### Problem to work on
Select and reproduce each line of the listing below that bears the string "sowohl".

### Supplied records
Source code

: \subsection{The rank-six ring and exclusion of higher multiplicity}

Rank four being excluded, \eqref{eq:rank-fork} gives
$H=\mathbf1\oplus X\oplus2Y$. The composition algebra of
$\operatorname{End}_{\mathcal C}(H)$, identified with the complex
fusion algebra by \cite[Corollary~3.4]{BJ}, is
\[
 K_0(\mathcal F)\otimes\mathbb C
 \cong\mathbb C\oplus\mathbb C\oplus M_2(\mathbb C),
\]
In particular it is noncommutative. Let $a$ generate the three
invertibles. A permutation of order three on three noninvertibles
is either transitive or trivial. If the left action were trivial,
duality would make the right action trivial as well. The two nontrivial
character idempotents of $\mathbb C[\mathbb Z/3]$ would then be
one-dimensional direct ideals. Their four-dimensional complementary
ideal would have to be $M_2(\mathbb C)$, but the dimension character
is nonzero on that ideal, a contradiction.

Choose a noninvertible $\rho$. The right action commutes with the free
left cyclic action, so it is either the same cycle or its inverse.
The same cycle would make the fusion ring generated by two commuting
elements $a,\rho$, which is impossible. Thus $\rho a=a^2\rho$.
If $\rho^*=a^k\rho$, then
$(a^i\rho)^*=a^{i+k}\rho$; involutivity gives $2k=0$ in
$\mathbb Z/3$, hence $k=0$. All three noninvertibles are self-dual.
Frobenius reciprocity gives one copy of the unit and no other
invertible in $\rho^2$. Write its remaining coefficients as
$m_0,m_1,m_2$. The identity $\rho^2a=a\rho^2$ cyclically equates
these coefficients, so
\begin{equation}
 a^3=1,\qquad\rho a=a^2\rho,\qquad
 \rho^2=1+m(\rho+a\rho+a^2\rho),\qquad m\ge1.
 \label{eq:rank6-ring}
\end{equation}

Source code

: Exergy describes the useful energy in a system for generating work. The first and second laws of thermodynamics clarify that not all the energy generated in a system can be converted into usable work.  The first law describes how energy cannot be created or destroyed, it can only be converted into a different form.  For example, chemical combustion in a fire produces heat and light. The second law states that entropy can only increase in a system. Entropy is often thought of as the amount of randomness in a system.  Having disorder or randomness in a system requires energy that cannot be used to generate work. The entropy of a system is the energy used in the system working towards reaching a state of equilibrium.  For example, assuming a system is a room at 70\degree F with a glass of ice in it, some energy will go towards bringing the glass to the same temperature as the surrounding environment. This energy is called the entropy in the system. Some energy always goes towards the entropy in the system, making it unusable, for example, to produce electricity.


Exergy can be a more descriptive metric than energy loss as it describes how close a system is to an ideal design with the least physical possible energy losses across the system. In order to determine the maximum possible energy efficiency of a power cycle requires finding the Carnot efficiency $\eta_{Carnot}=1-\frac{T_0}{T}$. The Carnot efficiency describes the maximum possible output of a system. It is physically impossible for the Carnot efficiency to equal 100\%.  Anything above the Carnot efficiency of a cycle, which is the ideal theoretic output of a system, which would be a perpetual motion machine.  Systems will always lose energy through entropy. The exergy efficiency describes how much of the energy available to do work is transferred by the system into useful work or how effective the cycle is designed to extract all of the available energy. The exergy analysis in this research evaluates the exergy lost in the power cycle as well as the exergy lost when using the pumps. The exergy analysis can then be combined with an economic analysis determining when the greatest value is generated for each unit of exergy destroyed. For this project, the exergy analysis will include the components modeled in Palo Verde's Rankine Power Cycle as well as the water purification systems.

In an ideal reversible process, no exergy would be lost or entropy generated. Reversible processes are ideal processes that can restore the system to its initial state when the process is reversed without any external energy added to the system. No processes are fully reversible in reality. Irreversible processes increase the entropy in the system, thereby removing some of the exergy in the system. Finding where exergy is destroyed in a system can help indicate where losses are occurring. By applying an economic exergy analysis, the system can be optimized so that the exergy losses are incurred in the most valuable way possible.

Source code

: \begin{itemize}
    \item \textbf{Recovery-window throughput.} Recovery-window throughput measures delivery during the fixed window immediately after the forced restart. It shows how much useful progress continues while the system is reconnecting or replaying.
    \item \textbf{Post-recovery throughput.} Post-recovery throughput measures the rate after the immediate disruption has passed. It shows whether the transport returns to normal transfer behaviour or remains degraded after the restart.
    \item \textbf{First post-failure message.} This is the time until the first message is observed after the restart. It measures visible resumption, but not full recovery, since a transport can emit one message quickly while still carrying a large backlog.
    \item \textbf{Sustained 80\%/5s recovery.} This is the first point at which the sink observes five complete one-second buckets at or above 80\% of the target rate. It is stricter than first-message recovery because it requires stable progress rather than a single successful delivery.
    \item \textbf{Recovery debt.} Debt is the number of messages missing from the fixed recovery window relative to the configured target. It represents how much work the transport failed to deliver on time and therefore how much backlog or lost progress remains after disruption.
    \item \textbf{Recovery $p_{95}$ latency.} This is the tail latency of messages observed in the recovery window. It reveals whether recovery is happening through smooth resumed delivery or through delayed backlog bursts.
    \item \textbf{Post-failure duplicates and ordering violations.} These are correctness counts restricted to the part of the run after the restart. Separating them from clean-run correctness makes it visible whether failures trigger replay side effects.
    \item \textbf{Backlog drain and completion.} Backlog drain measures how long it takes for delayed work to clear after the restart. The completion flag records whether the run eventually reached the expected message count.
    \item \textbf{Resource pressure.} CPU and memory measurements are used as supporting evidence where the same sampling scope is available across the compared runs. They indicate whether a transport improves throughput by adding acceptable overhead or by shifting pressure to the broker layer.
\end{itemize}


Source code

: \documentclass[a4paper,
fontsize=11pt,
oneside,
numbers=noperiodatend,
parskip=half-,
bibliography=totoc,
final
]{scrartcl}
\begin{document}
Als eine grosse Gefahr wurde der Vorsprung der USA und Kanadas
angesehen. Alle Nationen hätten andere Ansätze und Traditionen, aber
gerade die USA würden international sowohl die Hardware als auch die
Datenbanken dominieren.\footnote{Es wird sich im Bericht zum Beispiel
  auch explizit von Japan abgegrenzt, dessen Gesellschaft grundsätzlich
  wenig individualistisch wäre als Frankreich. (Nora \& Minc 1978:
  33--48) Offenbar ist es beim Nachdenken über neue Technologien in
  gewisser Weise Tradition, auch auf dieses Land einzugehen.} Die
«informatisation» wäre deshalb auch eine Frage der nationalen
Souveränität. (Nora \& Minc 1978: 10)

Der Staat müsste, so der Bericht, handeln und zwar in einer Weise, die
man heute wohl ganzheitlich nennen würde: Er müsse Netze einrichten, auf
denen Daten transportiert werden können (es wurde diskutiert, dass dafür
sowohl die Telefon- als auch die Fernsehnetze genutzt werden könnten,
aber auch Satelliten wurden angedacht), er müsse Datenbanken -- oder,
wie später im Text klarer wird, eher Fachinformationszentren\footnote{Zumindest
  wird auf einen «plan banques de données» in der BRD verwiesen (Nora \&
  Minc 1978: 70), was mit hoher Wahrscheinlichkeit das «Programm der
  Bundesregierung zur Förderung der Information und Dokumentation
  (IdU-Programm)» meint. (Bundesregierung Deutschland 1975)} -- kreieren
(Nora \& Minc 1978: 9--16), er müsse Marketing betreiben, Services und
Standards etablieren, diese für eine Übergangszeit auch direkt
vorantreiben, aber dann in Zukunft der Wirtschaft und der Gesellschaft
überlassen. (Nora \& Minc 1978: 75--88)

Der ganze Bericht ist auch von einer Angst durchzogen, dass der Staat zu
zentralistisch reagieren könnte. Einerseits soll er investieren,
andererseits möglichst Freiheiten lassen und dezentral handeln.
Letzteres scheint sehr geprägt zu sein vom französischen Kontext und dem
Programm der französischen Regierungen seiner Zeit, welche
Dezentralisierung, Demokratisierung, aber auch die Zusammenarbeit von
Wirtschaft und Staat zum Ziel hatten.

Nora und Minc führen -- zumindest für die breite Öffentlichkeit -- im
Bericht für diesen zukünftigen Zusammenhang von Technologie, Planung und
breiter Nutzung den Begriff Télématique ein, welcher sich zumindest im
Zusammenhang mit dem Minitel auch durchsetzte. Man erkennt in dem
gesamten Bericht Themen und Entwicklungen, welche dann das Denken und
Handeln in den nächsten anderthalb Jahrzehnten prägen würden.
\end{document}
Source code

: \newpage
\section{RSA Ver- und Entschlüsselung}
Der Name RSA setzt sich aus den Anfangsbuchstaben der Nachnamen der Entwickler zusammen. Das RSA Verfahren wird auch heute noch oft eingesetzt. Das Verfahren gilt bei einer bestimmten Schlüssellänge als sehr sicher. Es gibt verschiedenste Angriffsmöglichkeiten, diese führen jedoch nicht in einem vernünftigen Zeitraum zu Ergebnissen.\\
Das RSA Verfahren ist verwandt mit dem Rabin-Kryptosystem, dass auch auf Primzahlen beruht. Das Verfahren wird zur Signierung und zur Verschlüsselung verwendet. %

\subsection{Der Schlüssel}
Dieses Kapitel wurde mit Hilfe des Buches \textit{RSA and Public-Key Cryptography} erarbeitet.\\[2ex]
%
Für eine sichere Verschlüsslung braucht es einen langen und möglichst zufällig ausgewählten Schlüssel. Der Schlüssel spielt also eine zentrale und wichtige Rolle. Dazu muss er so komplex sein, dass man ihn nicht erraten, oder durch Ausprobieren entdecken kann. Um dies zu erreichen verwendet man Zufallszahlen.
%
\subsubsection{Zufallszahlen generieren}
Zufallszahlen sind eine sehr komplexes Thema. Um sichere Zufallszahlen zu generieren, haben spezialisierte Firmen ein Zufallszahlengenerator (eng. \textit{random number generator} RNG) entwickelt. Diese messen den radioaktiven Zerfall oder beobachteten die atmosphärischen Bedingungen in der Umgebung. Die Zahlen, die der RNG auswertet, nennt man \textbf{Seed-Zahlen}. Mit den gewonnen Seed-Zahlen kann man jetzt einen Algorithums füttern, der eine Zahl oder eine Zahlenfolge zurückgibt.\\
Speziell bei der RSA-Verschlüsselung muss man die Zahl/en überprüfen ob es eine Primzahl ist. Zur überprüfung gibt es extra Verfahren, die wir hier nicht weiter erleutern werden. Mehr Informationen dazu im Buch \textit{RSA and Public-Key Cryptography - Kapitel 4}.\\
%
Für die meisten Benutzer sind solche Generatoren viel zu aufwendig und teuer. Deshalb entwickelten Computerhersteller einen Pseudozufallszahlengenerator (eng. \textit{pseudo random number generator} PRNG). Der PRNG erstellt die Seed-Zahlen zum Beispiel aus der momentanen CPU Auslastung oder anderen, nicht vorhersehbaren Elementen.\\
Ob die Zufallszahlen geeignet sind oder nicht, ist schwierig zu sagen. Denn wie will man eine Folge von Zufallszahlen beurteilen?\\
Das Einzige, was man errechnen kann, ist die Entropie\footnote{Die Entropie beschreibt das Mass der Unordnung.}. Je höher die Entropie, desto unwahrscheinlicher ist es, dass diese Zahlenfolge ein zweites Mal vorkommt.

### Solved problem
gerade die USA würden international sowohl die Hardware als auch die
sowohl die Telefon- als auch die Fernsehnetze genutzt werden könnten,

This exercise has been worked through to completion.